Sharon Cuneta, star of Erik Matti’s mystery-thriller “Kuwaresma,” was upset that the film shared the same opening date with the romantic-drama “Between Maybes,” which features in the lead one of her favorite coactors, Julia Barretto.
Julia played Sharon’s daughter in the rom-com, “Unexpectedly Yours.”
“We should support all Filipino movies and not make them compete with each other,” Sharon pointed out. Both “Kuwaresma” and Jason Paul Laxamana’s “Between Maybes” opened in theaters on Wednesday (May 15). “Kuwaresma,” produced by Reality Entertainment, also features John Arcilla and first-time actor Kent Gonzales.
“In fact, I tell people that more horror films will be screened later this year and encourage them to patronize as many as they can. If not, there will come a time when only Hollywood films will get shown here at wala nang sariling atin. What will happen to all the workers in this industry then?”
Asked what she thought would bring people back to watching in the cinemas, Sharon said, “A film doesn’t have to be expensive for it to be a good one. For me, the key is having a good story. If I know it will help me as an artist and will make my audience proud, I will do a project for less than my usual rate.”
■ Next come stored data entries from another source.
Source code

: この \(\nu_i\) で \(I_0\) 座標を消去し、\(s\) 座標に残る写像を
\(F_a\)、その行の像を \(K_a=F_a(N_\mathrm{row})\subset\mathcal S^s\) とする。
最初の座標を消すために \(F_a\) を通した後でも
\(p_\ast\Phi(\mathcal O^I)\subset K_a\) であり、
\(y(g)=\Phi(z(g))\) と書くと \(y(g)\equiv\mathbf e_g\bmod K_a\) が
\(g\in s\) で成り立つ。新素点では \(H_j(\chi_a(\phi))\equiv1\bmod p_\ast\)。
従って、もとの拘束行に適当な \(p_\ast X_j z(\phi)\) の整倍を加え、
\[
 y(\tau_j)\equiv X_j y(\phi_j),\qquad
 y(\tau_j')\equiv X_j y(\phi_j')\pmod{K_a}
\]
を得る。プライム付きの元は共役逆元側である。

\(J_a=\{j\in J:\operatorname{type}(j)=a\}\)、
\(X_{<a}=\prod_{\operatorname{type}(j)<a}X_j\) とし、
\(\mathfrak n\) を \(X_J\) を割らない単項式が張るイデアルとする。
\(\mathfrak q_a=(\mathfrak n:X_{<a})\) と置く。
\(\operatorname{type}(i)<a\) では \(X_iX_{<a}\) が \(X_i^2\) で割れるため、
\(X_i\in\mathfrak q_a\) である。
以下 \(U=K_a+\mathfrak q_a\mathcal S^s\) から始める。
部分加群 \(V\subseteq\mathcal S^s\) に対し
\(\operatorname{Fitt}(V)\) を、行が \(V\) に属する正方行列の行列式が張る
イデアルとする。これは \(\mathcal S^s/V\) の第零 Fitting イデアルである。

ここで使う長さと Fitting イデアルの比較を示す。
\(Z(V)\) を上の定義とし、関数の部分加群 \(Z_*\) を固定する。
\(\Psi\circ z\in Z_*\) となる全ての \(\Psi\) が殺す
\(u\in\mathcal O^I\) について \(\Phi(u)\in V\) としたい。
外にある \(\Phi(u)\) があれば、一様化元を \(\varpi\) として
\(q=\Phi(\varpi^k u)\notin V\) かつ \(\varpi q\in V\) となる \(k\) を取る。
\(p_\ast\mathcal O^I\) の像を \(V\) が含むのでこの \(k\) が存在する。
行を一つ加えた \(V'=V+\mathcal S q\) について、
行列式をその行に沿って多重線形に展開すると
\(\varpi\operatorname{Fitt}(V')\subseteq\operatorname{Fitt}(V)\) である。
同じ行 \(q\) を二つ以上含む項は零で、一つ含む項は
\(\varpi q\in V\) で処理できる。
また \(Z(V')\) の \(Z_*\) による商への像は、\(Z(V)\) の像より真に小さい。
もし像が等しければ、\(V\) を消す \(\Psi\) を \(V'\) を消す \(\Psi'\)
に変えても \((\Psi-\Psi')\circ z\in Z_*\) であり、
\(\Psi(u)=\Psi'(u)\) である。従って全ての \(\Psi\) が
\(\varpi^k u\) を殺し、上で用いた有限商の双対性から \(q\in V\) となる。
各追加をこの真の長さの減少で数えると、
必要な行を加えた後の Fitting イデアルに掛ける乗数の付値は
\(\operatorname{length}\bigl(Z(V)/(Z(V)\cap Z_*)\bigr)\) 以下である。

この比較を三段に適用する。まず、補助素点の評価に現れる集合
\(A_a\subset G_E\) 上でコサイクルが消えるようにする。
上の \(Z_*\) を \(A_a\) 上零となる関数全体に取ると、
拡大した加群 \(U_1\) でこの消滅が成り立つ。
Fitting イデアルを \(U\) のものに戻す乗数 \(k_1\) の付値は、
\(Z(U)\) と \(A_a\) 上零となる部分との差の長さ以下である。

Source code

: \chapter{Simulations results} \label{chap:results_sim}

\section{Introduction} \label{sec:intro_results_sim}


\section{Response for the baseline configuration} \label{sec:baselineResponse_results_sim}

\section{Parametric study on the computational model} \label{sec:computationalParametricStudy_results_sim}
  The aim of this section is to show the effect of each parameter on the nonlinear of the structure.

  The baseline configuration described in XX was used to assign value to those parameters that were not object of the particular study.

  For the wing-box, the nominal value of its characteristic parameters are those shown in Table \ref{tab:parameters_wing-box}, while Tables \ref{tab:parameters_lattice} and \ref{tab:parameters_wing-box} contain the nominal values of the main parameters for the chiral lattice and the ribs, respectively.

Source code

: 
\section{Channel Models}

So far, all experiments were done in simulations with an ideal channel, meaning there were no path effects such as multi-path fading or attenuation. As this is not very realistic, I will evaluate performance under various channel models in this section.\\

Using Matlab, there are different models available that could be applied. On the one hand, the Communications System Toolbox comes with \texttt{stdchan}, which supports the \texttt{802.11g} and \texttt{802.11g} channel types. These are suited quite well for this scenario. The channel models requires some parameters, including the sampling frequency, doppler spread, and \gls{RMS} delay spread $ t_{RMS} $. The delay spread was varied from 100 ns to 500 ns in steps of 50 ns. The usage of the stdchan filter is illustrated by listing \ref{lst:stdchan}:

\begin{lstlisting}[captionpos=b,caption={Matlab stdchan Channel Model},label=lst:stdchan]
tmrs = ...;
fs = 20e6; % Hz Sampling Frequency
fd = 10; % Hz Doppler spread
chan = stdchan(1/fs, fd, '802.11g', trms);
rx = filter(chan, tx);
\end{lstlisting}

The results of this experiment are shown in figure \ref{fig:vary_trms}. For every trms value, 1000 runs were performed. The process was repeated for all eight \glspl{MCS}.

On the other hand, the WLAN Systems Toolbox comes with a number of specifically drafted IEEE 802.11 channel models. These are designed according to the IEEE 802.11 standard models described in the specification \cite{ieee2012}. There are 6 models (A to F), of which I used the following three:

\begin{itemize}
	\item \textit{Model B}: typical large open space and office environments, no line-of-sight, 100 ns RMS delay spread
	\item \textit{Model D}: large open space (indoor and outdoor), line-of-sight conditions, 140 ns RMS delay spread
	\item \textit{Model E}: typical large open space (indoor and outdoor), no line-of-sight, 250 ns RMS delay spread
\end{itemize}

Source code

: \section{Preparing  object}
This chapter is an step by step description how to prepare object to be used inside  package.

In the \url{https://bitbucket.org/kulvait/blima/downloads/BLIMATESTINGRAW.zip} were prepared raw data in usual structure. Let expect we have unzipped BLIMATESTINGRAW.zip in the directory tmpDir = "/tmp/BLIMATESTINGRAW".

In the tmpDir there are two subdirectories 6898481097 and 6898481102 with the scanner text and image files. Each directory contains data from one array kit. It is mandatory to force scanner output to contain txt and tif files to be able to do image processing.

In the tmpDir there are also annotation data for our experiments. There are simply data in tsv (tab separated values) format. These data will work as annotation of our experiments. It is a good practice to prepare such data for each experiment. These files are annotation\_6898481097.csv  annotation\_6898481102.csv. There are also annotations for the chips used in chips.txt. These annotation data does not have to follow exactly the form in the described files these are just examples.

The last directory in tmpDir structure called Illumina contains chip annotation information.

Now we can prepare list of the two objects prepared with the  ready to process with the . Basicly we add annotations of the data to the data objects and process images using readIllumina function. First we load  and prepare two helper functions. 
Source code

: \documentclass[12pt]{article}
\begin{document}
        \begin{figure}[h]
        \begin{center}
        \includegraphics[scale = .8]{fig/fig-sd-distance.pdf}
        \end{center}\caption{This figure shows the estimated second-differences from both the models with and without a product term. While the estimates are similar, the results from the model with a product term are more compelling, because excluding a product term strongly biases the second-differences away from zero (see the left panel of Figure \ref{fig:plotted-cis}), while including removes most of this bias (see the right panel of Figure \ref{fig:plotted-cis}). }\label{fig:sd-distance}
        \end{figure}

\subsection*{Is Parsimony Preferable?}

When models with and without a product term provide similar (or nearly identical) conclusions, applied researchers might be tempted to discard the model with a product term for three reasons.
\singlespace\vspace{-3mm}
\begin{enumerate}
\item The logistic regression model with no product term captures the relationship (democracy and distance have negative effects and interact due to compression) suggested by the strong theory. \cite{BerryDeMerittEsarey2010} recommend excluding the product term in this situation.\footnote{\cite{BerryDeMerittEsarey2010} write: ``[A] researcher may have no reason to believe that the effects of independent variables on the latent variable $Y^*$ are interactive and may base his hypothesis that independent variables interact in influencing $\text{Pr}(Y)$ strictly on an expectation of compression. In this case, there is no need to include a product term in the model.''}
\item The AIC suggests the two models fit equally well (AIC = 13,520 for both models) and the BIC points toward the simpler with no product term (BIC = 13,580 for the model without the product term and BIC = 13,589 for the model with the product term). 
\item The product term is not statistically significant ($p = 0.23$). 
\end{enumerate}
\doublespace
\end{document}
Sharon did admit that times were indeed hard for most Filipinos and that she, too, has been affected. “We’re all affected by inflation. I am, too, because I have bills and mortgages to pay,” she explained. “To give you an idea, my total debt is in the millions of dollars. Nakaayos na naman, but there were times when I would survive from paycheck to paycheck. I’m currently selling my properties, which are the most premium of prime. Ramdam ko because I’m having a hard time selling them.”
To adjust, Sharon said she no longer buys stuff unless it’s something she really needs. “I stopped buying Hermes and St. Laurent. I used to just click away when I visit Amazon,” she recalled. “I recently needed help with spring cleaning. I realized that I have so much bags. If I change bags every day, I will not repeat an item for at least two years. I want a change in lifestyle. I now want to sell everything because it dawned on me that I don’t want to have such a big house to clean anymore.”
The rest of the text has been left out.